Recorded information:
• • •
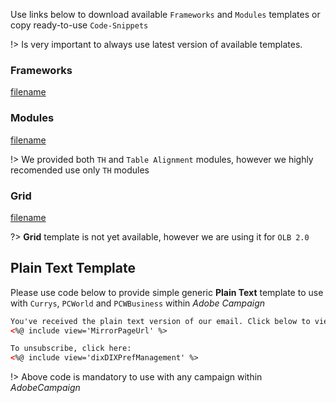 Use links below to download available `Frameworks` and `Modules` templates or copy ready-to-use `Code-Snippets`

!> Is very important to always use latest version of available templates.

<!-- <i class="fas fa-fw fa-file-code"></i><i class="fas fa-fw fa-file-medical"></i><i class="fas fa-fw fa-th-list"></i><i class="fas fa-fw fa-file-alt"></i>  -->

### Frameworks

[filename](_includes/download-frames.md ':include')

###  Modules

[filename](_includes/download-modules.md ':include')

!> We provided both `TH` and `Table Alignment` modules, however we highly recomended use only `TH` modules

###  Grid

[filename](_includes/download-grid.md ':include')

?> **Grid** template is not yet available, however we are using it for `OLB 2.0`

##  Plain Text Template

Please use code below to provide simple generic **Plain Text** template to use with `Currys`, `PCWorld` and `PCWBusiness` within _Adobe Campaign_

``` html
You've received the plain text version of our email. Click below to view online with images.
<%@ include view='MirrorPageUrl' %>

To unsubscribe, click here:
<%@ include view='dixDIXPrefManagement' %>
```

!> Above code is mandatory to use with any campaign within _AdobeCampaign_
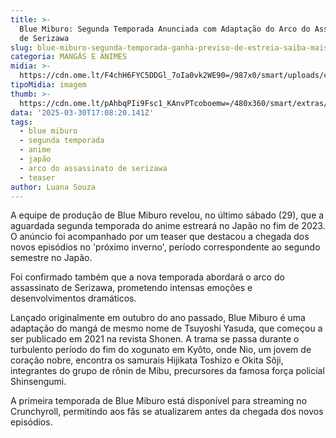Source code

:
 ```yaml
---
title: >-
  Blue Miburo: Segunda Temporada Anunciada com Adaptação do Arco do Assassinato
  de Serizawa
slug: blue-miburo-segunda-temporada-ganha-previso-de-estreia-saiba-mais
categoria: MANGÁS E ANIMES
midia: >-
  https://cdn.ome.lt/F4chH6FYC5DDGl_7oIa0vk2WE90=/987x0/smart/uploads/conteudo/fotos/bluemiburo.jpg
tipoMidia: imagem
thumb: >-
  https://cdn.ome.lt/pAhbqPIi9Fsc1_KAnvPTcoboemw=/480x360/smart/extras/conteudos/bluemiburo.jpg
data: '2025-03-30T17:08:20.141Z'
tags:
  - blue miburo
  - segunda temporada
  - anime
  - japão
  - arco do assassinato de serizawa
  - teaser
author: Luana Souza
---
```


A equipe de produção de Blue Miburo revelou, no último sábado (29), que a aguardada segunda temporada do anime estreará no Japão no fim de 2023. O anúncio foi acompanhado por um teaser que destacou a chegada dos novos episódios no 'próximo inverno', período correspondente ao segundo semestre no Japão.

Foi confirmado também que a nova temporada abordará o arco do assassinato de Serizawa, prometendo intensas emoções e desenvolvimentos dramáticos.

Lançado originalmente em outubro do ano passado, Blue Miburo é uma adaptação do mangá de mesmo nome de Tsuyoshi Yasuda, que começou a ser publicado em 2021 na revista Shonen. A trama se passa durante o turbulento período do fim do xogunato em Kyôto, onde Nio, um jovem de coração nobre, encontra os samurais Hijikata Toshizo e Okita Sôji, integrantes do grupo de rônin de Mibu, precursores da famosa força policial Shinsengumi.

A primeira temporada de Blue Miburo está disponível para streaming no Crunchyroll, permitindo aos fãs se atualizarem antes da chegada dos novos episódios.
• • •
Exercise directions: Would you return all of the entries unchanged while omitting the images?

Solution for this exercise:
 Use links below to download available `Frameworks` and `Modules` templates or copy ready-to-use `Code-Snippets`

!> Is very important to always use latest version of available templates.

<!-- <i class="fas fa-fw fa-file-code"></i><i class="fas fa-fw fa-file-medical"></i><i class="fas fa-fw fa-th-list"></i><i class="fas fa-fw fa-file-alt"></i>  -->

### Frameworks

[filename](_includes/download-frames.md ':include')

###  Modules

[filename](_includes/download-modules.md ':include')

!> We provided both `TH` and `Table Alignment` modules, however we highly recomended use only `TH` modules

###  Grid

[filename](_includes/download-grid.md ':include')

?> **Grid** template is not yet available, however we are using it for `OLB 2.0`

##  Plain Text Template

Please use code below to provide simple generic **Plain Text** template to use with `Currys`, `PCWorld` and `PCWBusiness` within _Adobe Campaign_

``` html
You've received the plain text version of our email. Click below to view online with images.
<%@ include view='MirrorPageUrl' %>

To unsubscribe, click here:
<%@ include view='dixDIXPrefManagement' %>
```

!> Above code is mandatory to use with any campaign within _AdobeCampaign_
Source code

:
 ```yaml
---
title: >-
  Blue Miburo: Segunda Temporada Anunciada com Adaptação do Arco do Assassinato
  de Serizawa
slug: blue-miburo-segunda-temporada-ganha-previso-de-estreia-saiba-mais
categoria: MANGÁS E ANIMES
midia: >-
  https://cdn.ome.lt/F4chH6FYC5DDGl_7oIa0vk2WE90=/987x0/smart/uploads/conteudo/fotos/bluemiburo.jpg
tipoMidia: imagem
thumb: >-
  https://cdn.ome.lt/pAhbqPIi9Fsc1_KAnvPTcoboemw=/480x360/smart/extras/conteudos/bluemiburo.jpg
data: '2025-03-30T17:08:20.141Z'
tags:
  - blue miburo
  - segunda temporada
  - anime
  - japão
  - arco do assassinato de serizawa
  - teaser
author: Luana Souza
---
```


A equipe de produção de Blue Miburo revelou, no último sábado (29), que a aguardada segunda temporada do anime estreará no Japão no fim de 2023. O anúncio foi acompanhado por um teaser que destacou a chegada dos novos episódios no 'próximo inverno', período correspondente ao segundo semestre no Japão.

Foi confirmado também que a nova temporada abordará o arco do assassinato de Serizawa, prometendo intensas emoções e desenvolvimentos dramáticos.

Lançado originalmente em outubro do ano passado, Blue Miburo é uma adaptação do mangá de mesmo nome de Tsuyoshi Yasuda, que começou a ser publicado em 2021 na revista Shonen. A trama se passa durante o turbulento período do fim do xogunato em Kyôto, onde Nio, um jovem de coração nobre, encontra os samurais Hijikata Toshizo e Okita Sôji, integrantes do grupo de rônin de Mibu, precursores da famosa força policial Shinsengumi.

A primeira temporada de Blue Miburo está disponível para streaming no Crunchyroll, permitindo aos fãs se atualizarem antes da chegada dos novos episódios.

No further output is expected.